▸ **TASK STATEMENT**:
Print the data below exactly, but only the lines from the one containing "[x] Uppgiften lämnas in i tid!" down to the one containing "[x] Appen ska", inclusive.

* * *

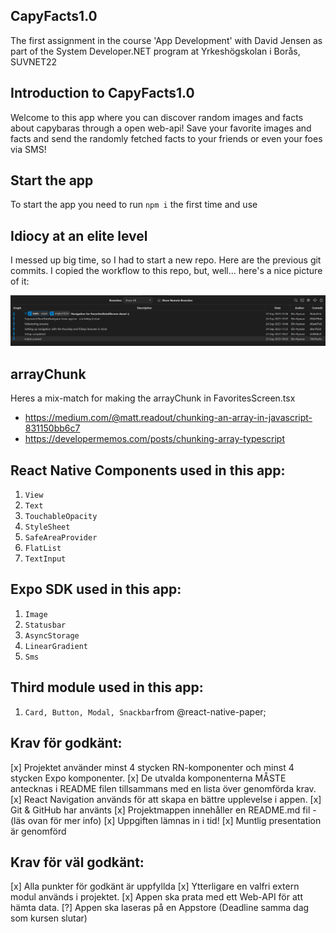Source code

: ## CapyFacts1.0

The first assignment in the course 'App Development' with David Jensen as part of the System Developer.NET program at Yrkeshögskolan i Borås, SUVNET22

## Introduction to CapyFacts1.0

Welcome to this app where you can discover random images and facts about capybaras through a open web-api! Save your favorite images and facts and send the randomly fetched facts to your friends or even your foes via SMS!

## Start the app

To start the app you need to run `npm i` the first time and use

## Idiocy at an elite level

I messed up big time, so I had to start a new repo. Here are the previous git commits. I copied the workflow to this repo, but, well... here's a nice picture of it:

![First_repo_commits](image.png)

## arrayChunk

Heres a mix-match for making the arrayChunk in FavoritesScreen.tsx

- https://medium.com/@matt.readout/chunking-an-array-in-javascript-831150bb6c7
- https://developermemos.com/posts/chunking-array-typescript

## React Native Components used in this app:

1. `View`
2. `Text`
3. `TouchableOpacity`
4. `StyleSheet`
5. `SafeAreaProvider`
6. `FlatList`
7. `TextInput`

## Expo SDK used in this app:

1. `Image`
2. `Statusbar`
3. `AsyncStorage`
4. `LinearGradient`
5. `Sms`

## Third module used in this app:

1. `Card, Button, Modal, Snackbar`from @react-native-paper;

## Krav för godkänt:

[x] Projektet använder minst 4 stycken RN-komponenter och minst 4 stycken Expo
komponenter.
[x] De utvalda komponenterna MÅSTE antecknas i README filen tillsammans med en
lista över genomförda krav.
[x] React Navigation används för att skapa en bättre upplevelse i appen.
[x] Git & GitHub har använts
[x] Projektmappen innehåller en README.md fil - (läs ovan för mer info)
[x] Uppgiften lämnas in i tid!
[x] Muntlig presentation är genomförd

## Krav för väl godkänt:

[x] Alla punkter för godkänt är uppfyllda
[x] Ytterligare en valfri extern modul används i projektet.
[x] Appen ska prata med ett Web-API för att hämta data.
[?] Appen ska laseras på en Appstore (Deadline samma dag som kursen slutar)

* * *

▸ **WRITTEN RESPONSE**:
[x] Uppgiften lämnas in i tid!
[x] Muntlig presentation är genomförd

## Krav för väl godkänt:

[x] Alla punkter för godkänt är uppfyllda
[x] Ytterligare en valfri extern modul används i projektet.
[x] Appen ska prata med ett Web-API för att hämta data.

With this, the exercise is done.